## Problem to work on
The output is the lines below from the one with "2. Configurations: Dynamic" through the one with "provided by the", both included, printed exactly and with no other line.
----- Material supplied -----
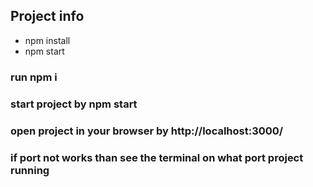## Project info
<ul>
  <li>npm install</li>
  <li>npm start</li>
</ul>

### run npm i
### start project by npm start
### open project in your browser by http://localhost:3000/
### if port not works than see the terminal on what port project running
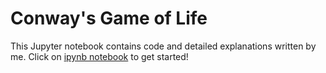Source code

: # Conway's Game of Life
This Jupyter notebook contains code and detailed explanations written by me. Click on [ipynb notebook](https://github.com/ChenJiajunPhilip/Conway-s-Game-of-Life-with-Python/blob/main/Conway's_Game_of_Life_with_Python.ipynb) to get started!
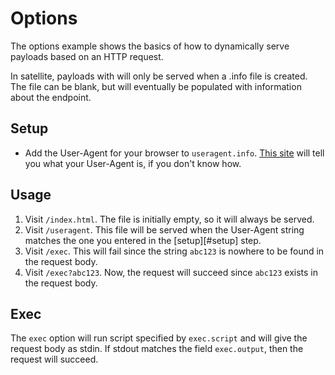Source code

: # Options

The options example shows the basics of how to dynamically serve payloads based on an HTTP request.

In satellite, payloads with <name> will only be served when a <name>.info file is created. The file can be blank, but will eventually be populated with information about the endpoint.


## Setup

* Add the User-Agent for your browser to `useragent.info`. [This site][ua] will tell you what your User-Agent is, if you don't know how.

## Usage

1. Visit `/index.html`. The file is initially empty, so it will always be served.
2. Visit `/useragent`. This file will be served when the User-Agent string matches the one you entered in the [setup][#setup] step.
3. Visit `/exec`. This will fail since the string `abc123` is nowhere to be found in the request body.
4. Visit `/exec?abc123`. Now, the request will succeed since `abc123` exists in the request body.


## Exec

The `exec` option will run script specified by `exec.script` and will give the request body as stdin. If stdout matches the field `exec.output`, then the request will succeed.

[ua]: https://www.whatismybrowser.com/detect/what-is-my-user-agent
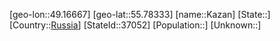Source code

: ﻿---
location: [55.78333,49.16667]
type: City
tags:
- geo/City


SpocWebEntityId: 37069
isDeleted: false
confidential: public

---
[geo-lon::49.16667]
[geo-lat::55.78333]
[name::Kazan]
[State::]
[Country::[Russia](geo/Continent/Europe/Russia.md)]
[StateId::37052]
[Population::]
[Unknown::]

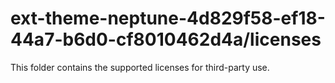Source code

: # ext-theme-neptune-4d829f58-ef18-44a7-b6d0-cf8010462d4a/licenses

This folder contains the supported licenses for third-party use.
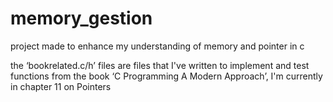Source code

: # memory_gestion
project made to enhance my understanding of memory and pointer in c

the ‘bookrelated.c/h’ files are files that I've written to implement and test functions from the book ‘C Programming A Modern Approach’, I'm currently in chapter 11 on Pointers
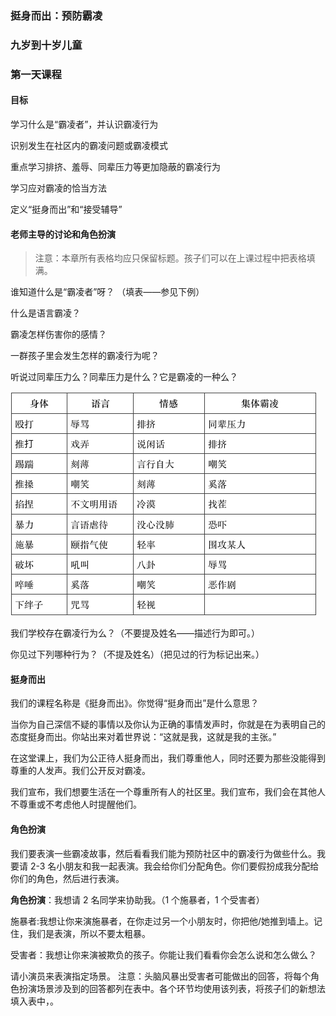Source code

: ### 挺身而出：预防霸凌 

### 九岁到十岁儿童 

### 第一天课程 

#### 目标

学习什么是“霸凌者”，并认识霸凌行为

识别发生在社区内的霸凌问题或霸凌模式

重点学习排挤、羞辱、同辈压力等更加隐蔽的霸凌行为

学习应对霸凌的恰当方法

定义“挺身而出”和“接受辅导”

#### 老师主导的讨论和角色扮演

> 注意：本章所有表格均应只保留标题。孩子们可以在上课过程中把表格填满。 

谁知道什么是“霸凌者”呀？ （填表——参见下例）

什么是语言霸凌？

霸凌怎样伤害你的感情？

一群孩子里会发生怎样的霸凌行为呢？

听说过同辈压力么？同辈压力是什么？它是霸凌的一种么？ 

![](/assets/QQ20160724-3.png)

我们学校存在霸凌行为么？（不要提及姓名——描述行为即可。）

你见过下列哪种行为？（不提及姓名）（把见过的行为标记出来。）

#### 挺身而出

我们的课程名称是《挺身而出》。你觉得“挺身而出”是什么意思？

当你为自己深信不疑的事情以及你认为正确的事情发声时，你就是在为表明自己的态度挺身而出。你站出来对着世界说：“这就是我，这就是我的主张。”

在这堂课上，我们为公正待人挺身而出，我们尊重他人，同时还要为那些没能得到尊重的人发声。我们公开反对霸凌。

我们宣布，我们想要生活在一个尊重所有人的社区里。我们宣布，我们会在其他人不尊重或不考虑他人时提醒他们。 

#### 角色扮演

我们要表演一些霸凌故事，然后看看我们能为预防社区中的霸凌行为做些什么。我要请 2-3 名小朋友和我一起表演。我会给你们分配角色。你们要假扮成我分配给你们的角色，然后进行表演。

**角色扮演**：我想请 2 名同学来协助我。（1 个施暴者，1 个受害者）

 施暴者:我想让你来演施暴者，在你走过另一个小朋友时，你把他/她推到墙上。记住，我们是表演，所以不要太粗暴。

 受害者：我想让你来演被欺负的孩子。你能让我们看看你会怎么说和怎么做么？

 请小演员来表演指定场景。
 注意：头脑风暴出受害者可能做出的回答，将每个角色扮演场景涉及到的回答都列在表中。各个环节均使用该列表，将孩子们的新想法填入表中，。
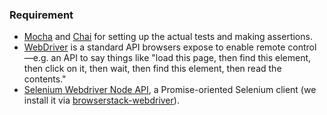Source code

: ### Requirement


- [Mocha](https://www.npmjs.com/package/mocha) and [Chai](https://www.npmjs.com/package/chai) for setting up the actual tests and making assertions.
- [WebDriver](https://www.w3.org/TR/webdriver/) is a standard API browsers expose to enable remote control—e.g. an API to say things like "load this page, then find this element, then click on it, then wait, then find this element, then read the contents."
- [Selenium Webdriver Node API](http://selenium.googlecode.com/git/docs/api/javascript/index.html), a Promise-oriented Selenium client (we install it via [browserstack-webdriver](https://www.npmjs.com/package/browserstack-webdriver)).
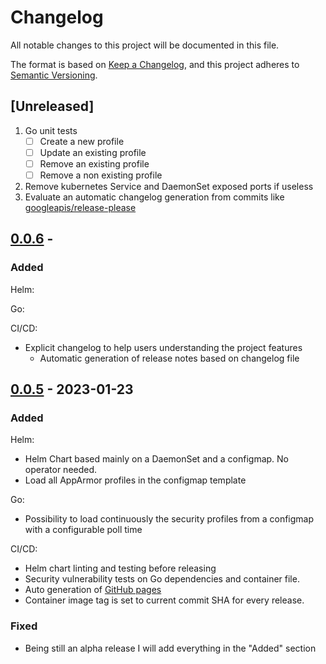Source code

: # Changelog

All notable changes to this project will be documented in this file.

The format is based on [Keep a Changelog](https://keepachangelog.com/en/1.0.0/),
and this project adheres to [Semantic Versioning](https://semver.org/spec/v2.0.0.html).

## [Unreleased]
1. Go unit tests  
    - [ ] Create a new profile
    - [ ] Update an existing profile
    - [ ] Remove an existing profile
    - [ ] Remove a non existing profile
1. Remove kubernetes Service and DaemonSet exposed ports if useless
1. Evaluate an automatic changelog generation from commits like [googleapis/release-please](https://github.com/googleapis/release-please)

## [0.0.6]() - 

### Added 

Helm:

Go:

CI/CD:
- Explicit changelog to help users understanding the project features
  - Automatic generation of release notes based on changelog file


## [0.0.5](https://github.com/tuxerrante/kapparmor/releases/tag/kapparmor-0.0.5-alpha) - 2023-01-23

### Added 

Helm:
- Helm Chart based mainly on a DaemonSet and a configmap. No operator needed.
- Load all AppArmor profiles in the configmap template

Go:
- Possibility to load continuously the security profiles from a configmap with a configurable poll time

CI/CD:
- Helm chart linting and testing before releasing
- Security vulnerability tests on Go dependencies and container file.
- Auto generation of [GitHub pages](https://tuxerrante.github.io/kapparmor/)
- Container image tag is set to current commit SHA for every release. 

### Fixed

- Being still an alpha release I will add everything in the "Added" section
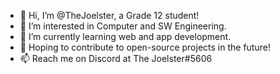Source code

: - 👋 Hi, I’m @TheJoelster, a Grade 12 student!
- 👀 I’m interested in Computer and SW Engineering.
- 🌱 I’m currently learning web and app development.
- 💞️ Hoping to contribute to open-source projects in the future!
- 📫 Reach me on Discord at The Joelster#5606

<!---
TheJoelster/TheJoelster is a ✨ special ✨ repository because its `README.md` (this file) appears on your GitHub profile.
You can click the Preview link to take a look at your changes.
--->
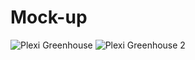 # Mock-up

![Plexi Greenhouse](http://air.imag.fr/images/9/95/Greenhouse_model2.jpg)
![Plexi Greenhouse 2](http://air.imag.fr/images/3/36/Greenhouse_model.jpg)
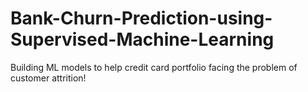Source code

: # Bank-Churn-Prediction-using-Supervised-Machine-Learning
Building ML models to help credit card portfolio facing the problem of customer attrition!
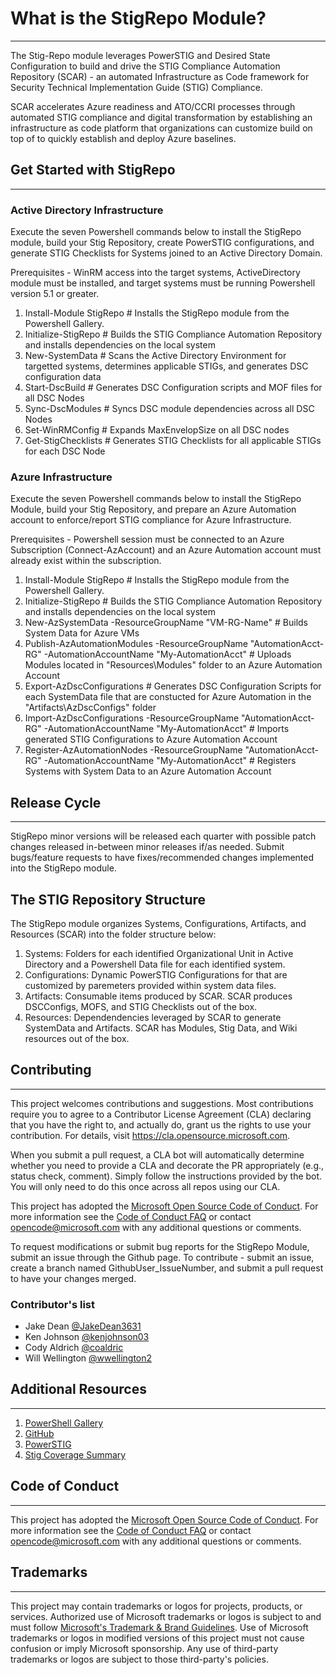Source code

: # What is the StigRepo Module?

___

The Stig-Repo module leverages PowerSTIG and Desired State Configuration to build and drive the STIG Compliance Automation Repository (SCAR) - an automated Infrastructure as Code framework for Security Technical Implementation Guide (STIG) Compliance.

SCAR accelerates Azure readiness and ATO/CCRI processes through automated STIG compliance and digital transformation by establishing an infrastructure as code platform that organizations can customize build on top of to quickly establish and deploy Azure baselines.

## Get Started with StigRepo

___

### Active Directory Infrastructure

Execute the seven Powershell commands below to install the StigRepo module, build your Stig Repository, create PowerSTIG configurations, and generate STIG Checklists for Systems joined to an Active Directory Domain.

Prerequisites - WinRM access into the target systems, ActiveDirectory module must be installed, and target systems must be running Powershell version 5.1 or greater.

1. Install-Module StigRepo     # Installs the StigRepo module from the Powershell Gallery.
2. Initialize-StigRepo         # Builds the STIG Compliance Automation Repository and installs dependencies on the local system
3. New-SystemData              # Scans the Active Directory Environment for targetted systems, determines applicable STIGs, and generates DSC configuration data
4. Start-DscBuild              # Generates DSC Configuration scripts and MOF files for all DSC Nodes
5. Sync-DscModules             # Syncs DSC module dependencies across all DSC Nodes
6. Set-WinRMConfig             # Expands MaxEnvelopSize on all DSC nodes
7. Get-StigChecklists          # Generates STIG Checklists for all applicable STIGs for each DSC Node

### Azure Infrastructure

Execute the seven Powershell commands below to install the StigRepo Module, build your Stig Repository, and prepare an Azure Automation account to enforce/report STIG compliance for Azure Infrastructure.

Prerequisites - Powershell session must be connected to an Azure Subscription (Connect-AzAccount) and an Azure Automation account must already exist within the subscription.

1. Install-Module StigRepo # Installs the StigRepo module from the Powershell Gallery.
2. Initialize-StigRepo # Builds the STIG Compliance Automation Repository and installs dependencies on the local system
3. New-AzSystemData -ResourceGroupName "VM-RG-Name" # Builds System Data for Azure VMs
4. Publish-AzAutomationModules -ResourceGroupName "AutomationAcct-RG" -AutomationAccountName "My-AutomationAcct" # Uploads Modules located in "Resources\Modules" folder to an Azure Automation Account
5. Export-AzDscConfigurations # Generates DSC Configuration Scripts for each SystemData file that are constucted for Azure Automation in the "Artifacts\AzDscConfigs" folder
6. Import-AzDscConfigurations -ResourceGroupName "AutomationAcct-RG" -AutomationAccountName "My-AutomationAcct" # Imports generated STIG Configurations to Azure Automation Account
7. Register-AzAutomationNodes -ResourceGroupName "AutomationAcct-RG" -AutomationAccountName "My-AutomationAcct" # Registers Systems with System Data to an Azure Automation Account

## Release Cycle

___

StigRepo minor versions will be released each quarter with possible patch changes released in-between minor releases if/as needed. Submit bugs/feature requests to have fixes/recommended changes implemented into the StigRepo module.

## The STIG Repository Structure

The StigRepo module organizes Systems, Configurations, Artifacts, and Resources (SCAR) into the folder structure below:

1. Systems: Folders for each identified Organizational Unit in Active Directory and a Powershell Data file for each identified system.
2. Configurations: Dynamic PowerSTIG Configurations for that are customized by paremeters provided within system data files.
3. Artifacts: Consumable items produced by SCAR. SCAR produces DSCConfigs, MOFS, and STIG Checklists out of the box.
4. Resources: Dependendencies leveraged by SCAR to generate SystemData and Artifacts. SCAR has Modules, Stig Data, and Wiki resources out of the box.

## Contributing

___

This project welcomes contributions and suggestions.  Most contributions require you to agree to a
Contributor License Agreement (CLA) declaring that you have the right to, and actually do, grant us
the rights to use your contribution. For details, visit https://cla.opensource.microsoft.com.

When you submit a pull request, a CLA bot will automatically determine whether you need to provide
a CLA and decorate the PR appropriately (e.g., status check, comment). Simply follow the instructions
provided by the bot. You will only need to do this once across all repos using our CLA.

This project has adopted the [Microsoft Open Source Code of Conduct](https://opensource.microsoft.com/codeofconduct/).
For more information see the [Code of Conduct FAQ](https://opensource.microsoft.com/codeofconduct/faq/) or
contact [opencode@microsoft.com](mailto:opencode@microsoft.com) with any additional questions or comments.

To request modifications or submit bug reports for the StigRepo Module, submit an issue through the Github page.
To contribute - submit an issue, create a branch named GithubUser_IssueNumber, and submit a pull request to have your changes merged.

### Contributor's list

* Jake Dean [@JakeDean3631](https://github.com/JakeDean3631)
* Ken Johnson   [@kenjohnson03](https://github.com/kenjohnson03)
* Cody Aldrich  [@coaldric](https://github.com/coaldric)
* Will Wellington [@wwellington2](https://github.com/wwellington2)

## Additional Resources

___

1. [PowerShell Gallery]("https://www.powershellgallery.com/packages/StigRepo/")
2. [GitHub]("https://github.com/microsoft/StigRepo")
3. [PowerSTIG](https://github.com/microsoft/PowerStig)
4. [Stig Coverage Summary](https://github.com/Microsoft/PowerStig/wiki/StigCoverageSummary)

## Code of Conduct

___

This project has adopted the [Microsoft Open Source Code of Conduct](https://opensource.microsoft.com/codeofconduct/).
For more information see the [Code of Conduct FAQ](https://opensource.microsoft.com/codeofconduct/faq/)
or contact [opencode@microsoft.com](mailto:opencode@microsoft.com) with any additional questions
or comments.

## Trademarks

___

This project may contain trademarks or logos for projects, products, or services. Authorized use of Microsoft 
trademarks or logos is subject to and must follow 
[Microsoft's Trademark & Brand Guidelines](https://www.microsoft.com/en-us/legal/intellectualproperty/trademarks/usage/general).
Use of Microsoft trademarks or logos in modified versions of this project must not cause confusion or imply Microsoft sponsorship.
Any use of third-party trademarks or logos are subject to those third-party's policies.
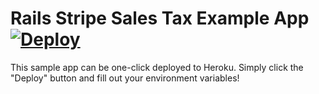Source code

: # Rails Stripe Sales Tax Example App [![Deploy](https://www.herokucdn.com/deploy/button.svg)](https://heroku.com/deploy)

This sample app can be one-click deployed to Heroku. Simply click the "Deploy" button and fill out your environment variables!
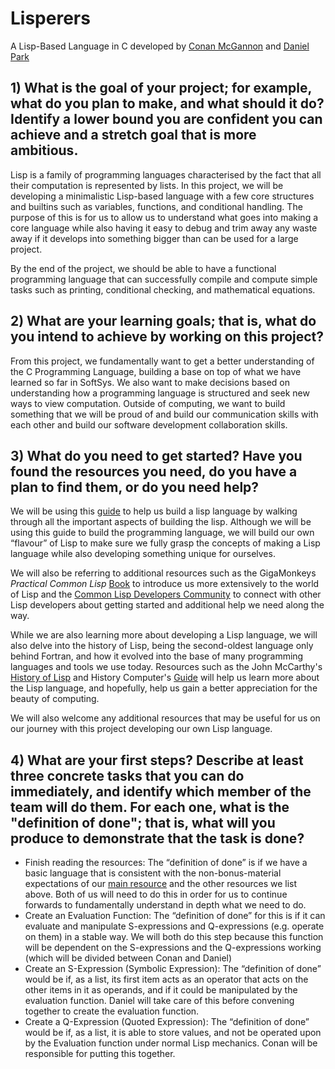 # Lisperers

A Lisp-Based Language in C developed by [Conan McGannon](https://github.com/hyrtzhyro) and [Daniel Park](https://github.com/DanPark13)

## 1) What is the goal of your project; for example, what do you plan to make, and what should it do?  Identify a lower bound you are confident you can achieve and a stretch goal that is more ambitious.

Lisp is a family of programming languages characterised by the fact that all their computation is represented by lists. In this project, we will be developing a minimalistic Lisp-based language with a few core structures and builtins such as variables, functions, and conditional handling. The purpose of this is for us to allow us to understand what goes into making a core language while also having it easy to debug and trim away any waste away if it develops into something bigger than can be used for a large project.

By the end of the project, we should be able to have a functional programming language that can successfully compile and compute simple tasks such as printing, conditional checking, and mathematical equations.

## 2) What are your learning goals; that is, what do you intend to achieve by working on this project?

From this project, we fundamentally want to get a better understanding of the C Programming Language, building a base on top of what we have learned so far in SoftSys. We also want to make decisions based on understanding how a programming language is structured and seek new ways to view computation. Outside of computing, we want to build something that we will be proud of and build our communication skills with each other and build our software development collaboration skills.

## 3) What do you need to get started?  Have you found the resources you need, do you have a plan to find them, or do you need help?

We will be using this [guide](https://buildyourownlisp.com/) to help us build a lisp language by walking through all the important aspects of building the lisp. Although we will be using this guide to build the programming language, we will build our own “flavour” of Lisp to make sure we fully grasp the concepts of making a Lisp language while also developing something unique for ourselves.

We will also be referring to additional resources such as the GigaMonkeys *Practical Common Lisp* [Book](https://gigamonkeys.com/book/) to introduce us more extensively to the world of Lisp and the [Common Lisp Developers Community](https://common-lisp.net/) to connect with other Lisp developers about getting started and additional help we need along the way.

While we are also learning more about developing a Lisp language, we will also delve into the history of Lisp, being the second-oldest language only behind Fortran, and how it evolved into the base of many programming languages and tools we use today. Resources such as the John McCarthy's [History of Lisp](http://jmc.stanford.edu/articles/lisp/lisp.pdf) and History Computer's [Guide](https://history-computer.com/lisp-programming-language-guide/) will help us learn more about the Lisp language, and hopefully, help us gain a better appreciation for the beauty of computing.

We will also welcome any additional resources that may be useful for us on our journey with this project developing our own Lisp language.

## 4) What are your first steps?  Describe at least three concrete tasks that you can do immediately, and identify which member of the team will do them.  For each one, what is the "definition of done"; that is, what will you produce to demonstrate that the task is done?

- Finish reading the resources: The “definition of done” is if we have a basic language that is consistent with the non-bonus-material expectations of our [main resource](https://buildyourownlisp.com/) and the other resources we list above. Both of us will need to do this in order for us to continue forwards to fundamentally understand in depth what we need to do.
- Create an Evaluation Function: The “definition of done” for this is if it can evaluate and manipulate S-expressions and Q-expressions (e.g. operate on them) in a stable way. We will both do this step because this function will be dependent on the S-expressions and the Q-expressions working (which will be divided between Conan and Daniel)
- Create an S-Expression (Symbolic Expression): The “definition of done” would be if, as a list, its first item acts as an operator that acts on the other items in it as operands, and if it could be manipulated by the evaluation function. Daniel will take care of this before convening together to create the evaluation function.
- Create a Q-Expression (Quoted Expression): The “definition of done” would be if, as a list, it is able to store values, and not be operated upon by the Evaluation function under normal Lisp mechanics. Conan will be responsible for putting this together.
-----
## Answer space
2. Configurations: Dynamic PowerSTIG Configurations for that are customized by paremeters provided within system data files.
3. Artifacts: Consumable items produced by SCAR. SCAR produces DSCConfigs, MOFS, and STIG Checklists out of the box.
4. Resources: Dependendencies leveraged by SCAR to generate SystemData and Artifacts. SCAR has Modules, Stig Data, and Wiki resources out of the box.

## Contributing

___

This project welcomes contributions and suggestions.  Most contributions require you to agree to a
Contributor License Agreement (CLA) declaring that you have the right to, and actually do, grant us
the rights to use your contribution. For details, visit https://cla.opensource.microsoft.com.

When you submit a pull request, a CLA bot will automatically determine whether you need to provide
a CLA and decorate the PR appropriately (e.g., status check, comment). Simply follow the instructions
provided by the bot. You will only need to do this once across all repos using our CLA.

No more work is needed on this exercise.